Фюзеляж в основном был весь собран из деталей ЦАГИ, откуда поступали все монтажные детали и узлы. Проскурников отмечал, что отсутствие деталей ЦАГИ повлекло за собой грандиозную затяжку сроков. Полное отсутствие хромомолибденовых труб в Иркутске приводило к тому, что любая задержка с их доставкой из Москвы влекла за собой остановку производства.
Сборку нервюр отъемных частей крыла завершили 1 июля из деталей ЦАГИ, но к сборке каркаса крыла до сих пор не приступали, поскольку еще не были готовы лонжероны.
Все присланные на завод хромомолибденовые трубы оказались сырыми - без термообработки и до конца сентября закалить их было невозможно по причине неготовности печей (ведь трубы-то длинные!).
Оперение собирали из деталей ЦАГИ.
Далее Проскурняков сообщал: "Моторы на завод пришли, по бензо- и маслосистемам в основном есть все - тоже из ЦАГИ. Система управления двигателем не может быть запущена в производство, так как отсутствуют чертежи, которые разрабатывает СКБ завода 125. Оно же готовит документацию на детали управления вооружением. Осталась сборка капотов".
В полную тоску вогнала Проскурникова плохая подготовка кадров на заводе: "В цехе групповой сборки, где полностью собираются фюзеляж, крыло и оперение, работают всего три-четыре человека, обладающие должной квалификацией. Остальные рабочие и ученики должных навыков не имеют. Руководство цеха слабое и к своей работе относится халатно". В течении двух месяцев Проскурников добивался организации учебных бригад по сборке и клепке, но эта работа так и не развернулась как следует, несмотря на то что цех был в простое. Очень слабой была обеспеченность инструментом.

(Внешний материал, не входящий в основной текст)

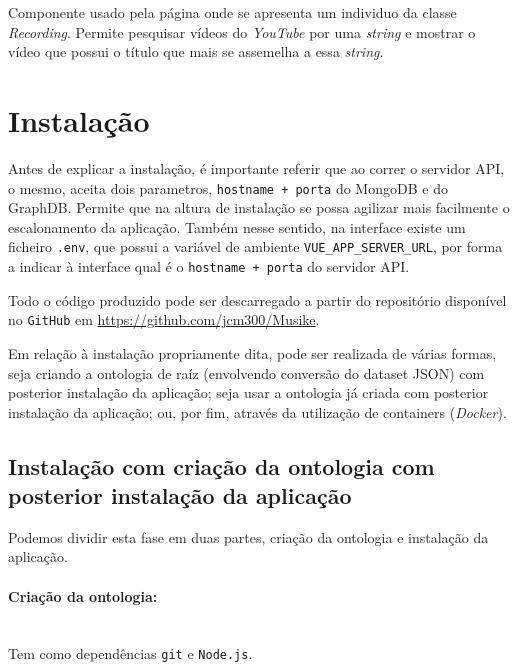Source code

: \documentclass{article}
\begin{document}
Componente usado pela página onde se apresenta um individuo da classe \textit{Recording}. Permite pesquisar vídeos do \textit{YouTube} por uma \textit{string} e mostrar o vídeo que possui o título que mais se assemelha a essa \textit{string}.

\section{Instalação}

Antes de explicar a instalação, é importante referir que ao correr o servidor API, o mesmo, aceita dois parametros, \texttt{hostname + porta} do MongoDB e do GraphDB. Permite que na altura de instalação se possa agilizar mais facilmente o escalonamento da aplicação. Também nesse sentido, na interface existe um ficheiro \texttt{.env}, que possui a variável de ambiente \texttt{VUE\_APP\_SERVER\_URL}, por forma a indicar à interface qual é o \texttt{hostname + porta} do servidor API.

Todo o código produzido pode ser descarregado a partir do repositório disponível no \texttt{GitHub} em \url{https://github.com/jcm300/Musike}. 

Em relação à instalação propriamente dita, pode ser realizada de várias formas, seja criando a ontologia de raíz (envolvendo conversão do dataset JSON) com posterior instalação da aplicação; seja usar a ontologia já criada com posterior instalação da aplicação; ou, por fim, através da utilização de containers (\textit{Docker}).

\subsection{Instalação com criação da ontologia com posterior instalação da aplicação}

Podemos dividir esta fase em duas partes, criação da ontologia e instalação da aplicação.

\paragraph{Criação da ontologia:}\mbox{}\\

Tem como dependências \texttt{git} e \texttt{Node.js}.
\end{document}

Не лучше была ситуация и в цехе окончательной сборки, который был не готов к приему машины на монтаж оборудования. Руководство цеха довольно беспечно заявляло, что, дескать, когда им передадут машину, то тогда они и "сформируются" окончательно.
Слесарно-сварочный, механический и инструментальный цеха завода №125 были посильнее, но и там далеко до идиллии. "Вчера я попросил директора завода позвать начальников этих цехов и крепко их еще раз покрыть, поставив им в вину угрозу срыва выпуска машины к Ноябрьским торжествам", - так Проскурников боролся за план.
Но не все так уж безысходно. На заводе было много участков, где все шло так, как надо. Проскурников отмечал, что "сварка у них лучше нашей и отдел технического контроля подходит правильно к проверке деталей, несмотря на то что начальник ОТК без необходимого производственного стажа".
В заключение своего рапорта Проскурников просил Осипова присылать ему свои предложения по организации работ, и заодно сообщать, как идут дела с остальными машинами. "А то я здесь совсем от вас оторвался. Письмо мое покажи тов. Сухому". Вот такой тогда был стиль служебной переписки, но он лучше всего передает дух эпохи.
(С)Валуев Н.О. След в небе. История Иркутского авиационного завода от Антонова до Яковлева. М.: Интервестник, 2004 г.
Следует ли удивляться тому, что общий выпуск некогда суперперспективного И-14 на 125-м авиазаводе составил... 18 единиц за два года (всего было заложено 55 машин). В это же время более простой и дешевый и уже ставший более скоростным И-16, бывший исходно "подстраховочным" вариантом для И-14, выпускался сотнями на основных заводах...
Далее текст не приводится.